Ready, Set, Let’s Modernize Government IT! Duo Is Now FedRAMP Approved!
Sometimes the lights all shining on me
Other times I can barely see
Lately it occurs to me
What a long strange trip it's been
— Grateful Dead ("Truckin")
We are proud to announce the Duo has achieved FedRAMP Authorization – another milestone in our endeavor to help secure our democracy. What an amazing journey to get to this point!
Cue the parade! It is official, Duo Security achieved FedRAMP Authorization with sponsorship from the U.S. Department of Energy (DOE). Our cloud-based Duo Access 2FA solution, which enables federal agencies to replace or augment traditional security card authentication methods with Duo’s push-based two-factor authentication (2FA) technology is available at the FedRAMP Marketplace.
Getting here, as you know, is no easy feat. As I had discussed previously HERE, FedRAMP is not a destination but a lifestyle choice. It’s something that you build into your daily operating environment and into your security DNA. It has a long storied life from its humble beginnings of SP-800-53, through directly applied FISMA metrics to cloud and now, in its current form, an enabler for cloud service providers (CSP) to deliver commercial off the shelf (COTS) cloud services to government agencies. We will live in this – it will become part of our DNA here at Duo and the greater Cisco.
How Duo’s MFA Helps Federal and Government Agencies
Duo’s Access and MFA product editions are perfectly suited to help government agencies protect their most precious assets — their users. We help those users by protecting their most utilized resources — their devices and their access to critical agency applications.

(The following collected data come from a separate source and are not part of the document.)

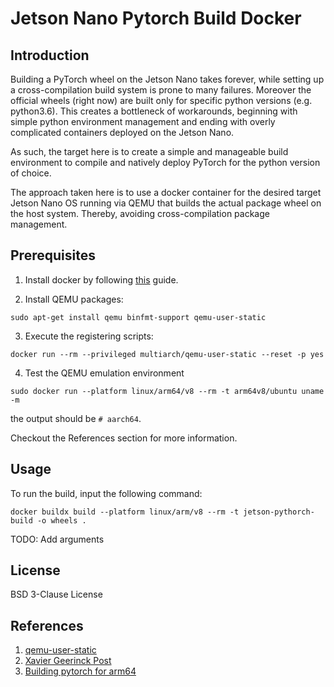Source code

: # Jetson Nano Pytorch Build Docker

## Introduction

Building a PyTorch wheel on the Jetson Nano takes forever, while setting up a cross-compilation build system is prone to many failures. Moreover the official wheels (right now) are built only for specific python versions (e.g. python3.6). This creates a bottleneck of workarounds, beginning with simple python environment management and ending with overly complicated containers deployed on the Jetson Nano.

As such, the target here is to create a simple and manageable build environment to compile and natively deploy PyTorch for the python version of choice.

The approach taken here is to use a docker container for the desired target Jetson Nano OS running via QEMU that builds the actual package wheel on the host system. Thereby, avoiding cross-compilation package management.

## Prerequisites

1. Install docker by following [this](https://docs.docker.com/engine/install/ubuntu/) guide.

2. Install QEMU packages:

  ```
  sudo apt-get install qemu binfmt-support qemu-user-static
  ```
3. Execute the registering scripts:
  ```
  docker run --rm --privileged multiarch/qemu-user-static --reset -p yes
  ```
4. Test the QEMU emulation environment

  ```
  sudo docker run --platform linux/arm64/v8 --rm -t arm64v8/ubuntu uname -m
  ```
the output should be `# aarch64`.

Checkout the References section for more information.

## Usage

To run the build, input the following command:
  ```
  docker buildx build --platform linux/arm/v8 --rm -t jetson-pythorch-build -o wheels .
  ```
TODO: Add arguments



## License

BSD 3-Clause License

## References
1. [qemu-user-static](https://github.com/multiarch/qemu-user-static)
2. [Xavier Geerinck Post](https://xaviergeerinck.com/post/2021/11/25/infrastructure-nvidia-ai-nvidia-building-pytorch)
3. [Building pytorch for arm64](https://github.com/soerensen3/buildx-pytorch-jetson)
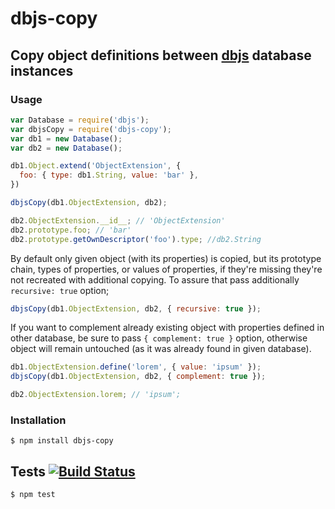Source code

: # dbjs-copy
## Copy object definitions between [dbjs](https://github.com/medikoo/dbjs) database instances

### Usage

```javascript
var Database = require('dbjs');
var dbjsCopy = require('dbjs-copy');
var db1 = new Database();
var db2 = new Database();

db1.Object.extend('ObjectExtension', {
  foo: { type: db1.String, value: 'bar' },
})

dbjsCopy(db1.ObjectExtension, db2);

db2.ObjectExtension.__id__; // 'ObjectExtension'
db2.prototype.foo; // 'bar'
db2.prototype.getOwnDescriptor('foo').type; //db2.String

```

By default only given object (with its properties) is copied, but its prototype chain, types of properties, or values of properties, if they're missing they're not recreated with additional copying. To assure that pass additionally `recursive: true` option;

```javascript
dbjsCopy(db1.ObjectExtension, db2, { recursive: true });
```

If you want to complement already existing object with properties defined in other database, be sure to pass `{ complement: true }` option, otherwise object will remain untouched (as it was already found in given database).


```javascript
db1.ObjectExtension.define('lorem', { value: 'ipsum' });
dbjsCopy(db1.ObjectExtension, db2, { complement: true });

db2.ObjectExtension.lorem; // 'ipsum';
```

### Installation

	$ npm install dbjs-copy

## Tests [![Build Status](https://travis-ci.org/medikoo/dbjs-copy.svg)](https://travis-ci.org/medikoo/dbjs-copy)

	$ npm test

Duo was born on the cloud, which gives us a unique perspective in our belief that the way to deliver cloud security is through cloud-based security. This is what the government’s IT modernization and “Cloud Smart” initiatives are all about – using cloud computing to deliver better, more secure services to all of our various constituencies.
Duo has also endeavored to align it’s FedRAMP offering with the latest and most “cloud friendly” and “Zero Trust Ready” standards. Standards such as NIST’s SP-800-63-3 where certain authenticators such as SMS based 2FA and “call back” based 2FA, have been deprecated due to their susceptibility to compromise. We’ve also built in FIPS validated crypto all the way through the stack. This is harder than it sounds but we believe that providing the strongest level of encryption available was important. This is not always done and your mileage may vary with some providers. Pays to ask.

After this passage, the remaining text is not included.